CINCINNATI—A recently published study highlighting stroke in
younger populations attracted worldwide media attention. Still, the University
of Cincinnati (UC) professor of neurology who led the research notes that more
should be done to make the public aware of stroke and the critical importance
of fast treatment.
"The awareness of stroke is exceedingly low in the general
public, especially among those at highest risk,” says Brett Kissela, MD, vice
chair of the neurology department at the UC College of Medicine and a member of
the UC Neuroscience Institute, a center of excellence within UC Health.

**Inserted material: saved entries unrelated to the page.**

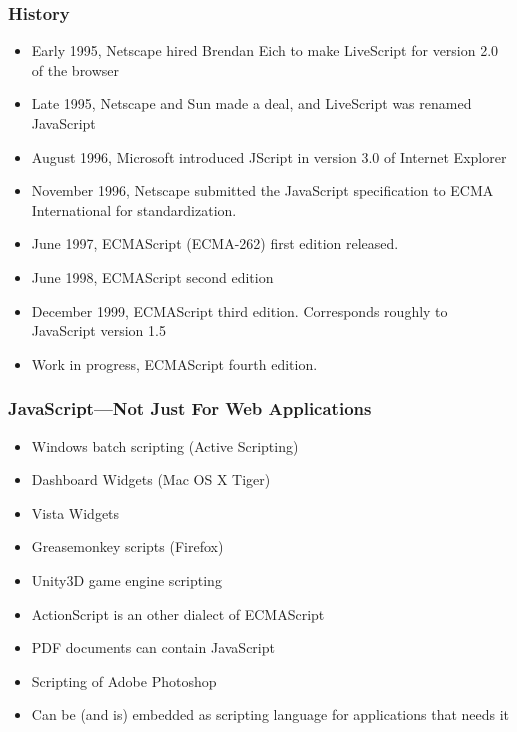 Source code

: \documentclass[dvipsnames,handout]{beamer}
\begin{document}
\begin{frame} 
\frametitle{History}

\begin{itemize}
\item Early 1995, Netscape hired Brendan Eich to make LiveScript for
  version 2.0 of the browser
\item Late 1995, Netscape and Sun made a deal, and LiveScript was
  renamed JavaScript
\item August 1996, Microsoft introduced JScript in version 3.0 of Internet
  Explorer
\item November 1996, Netscape submitted the JavaScript specification
  to ECMA International for standardization.
\item June 1997, ECMAScript (ECMA-262) first edition released.
\item June 1998, ECMAScript second edition
\item December 1999, ECMAScript third edition.  Corresponds roughly
  to JavaScript version 1.5
\item Work in progress, ECMAScript fourth edition.
\end{itemize}
  
\end{frame}


\begin{frame} 
\frametitle{JavaScript---Not Just For Web Applications}

\begin{itemize}
\item Windows batch scripting (Active Scripting)
\item Dashboard Widgets (Mac OS X Tiger)
\item Vista Widgets
\item Greasemonkey scripts (Firefox)
\item Unity3D game engine scripting
\item ActionScript is an other dialect of ECMAScript
\item PDF documents can contain JavaScript
\item Scripting of Adobe Photoshop
\item Can be (and is) embedded as scripting language for applications
  that needs it
\end{itemize}
  
\end{frame}
\end{document}
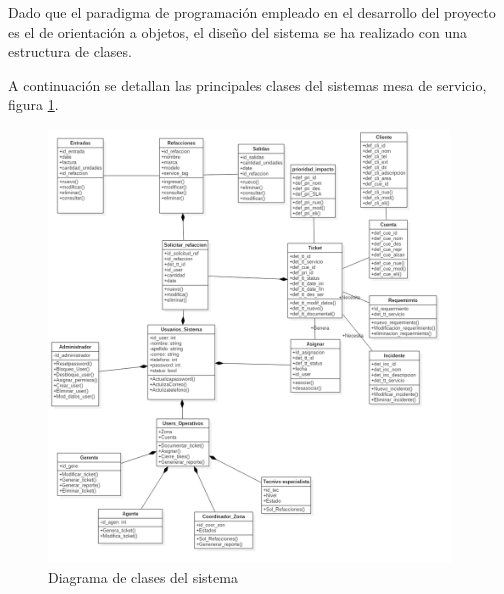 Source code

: Dado que el paradigma de programación empleado en el desarrollo del proyecto es el de 
orientación a objetos, el diseño del sistema se ha realizado con una estructura de clases. 

A continuación se detallan las principales clases del sistemas mesa de servicio, figura \ref{fig:jbgsjkhdgb}. 
\begin{figure}[H]
	\centering
	\includegraphics[width=0.95\textwidth]{Capitulo4/Diagramas/Completo}
	\caption{Diagrama de clases del sistema}
	\label{fig:jbgsjkhdgb}
\end{figure}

The study led by Kissela, funded by the National Institute
of Neurological Disorders and Stroke within the National Institutes of Health and
published in Oct. 23, 2012, issue of the journal Neurology, showed that in Cincinnati and Northern Kentucky the
proportion of all first strokes under age 45 rose to 7.3 percent in 2005 from
4.5 percent in 1993-94 and 5.5 percent in 1999.
Additionally, in 1993-94 the average age of first stroke in
the region was 71.3 years. That number dropped to 70.9 in 1999 and 68.4 by
2005. (Data analysis from 2010 is under way, Kissela says.)
In another recent study led by Kissela, using the same
population base as the study on stroke in the young, researchers found that
younger adults who suffered a stroke were often smokers or had abused drugs or
alcohol. The study was published online ahead of print in Stroke, an American Heart Association/American Stroke Association (AHA/ASA)
"Certainly we hope that media attention around these studies
will raise awareness among young people and make them more likely to go to the
doctor to check for risk factors that can be modified, such as hypertension and
obesity,” Kissela says. "Young people are far less likely to go to a health
care provider than older individuals.
"Furthermore, health care providers must also be aware that
stroke can occur in the young so that they will take appropriate action in
searching for and modifying risk factors, and possibly improving diagnosis of
stroke in what remain an unexpected event.”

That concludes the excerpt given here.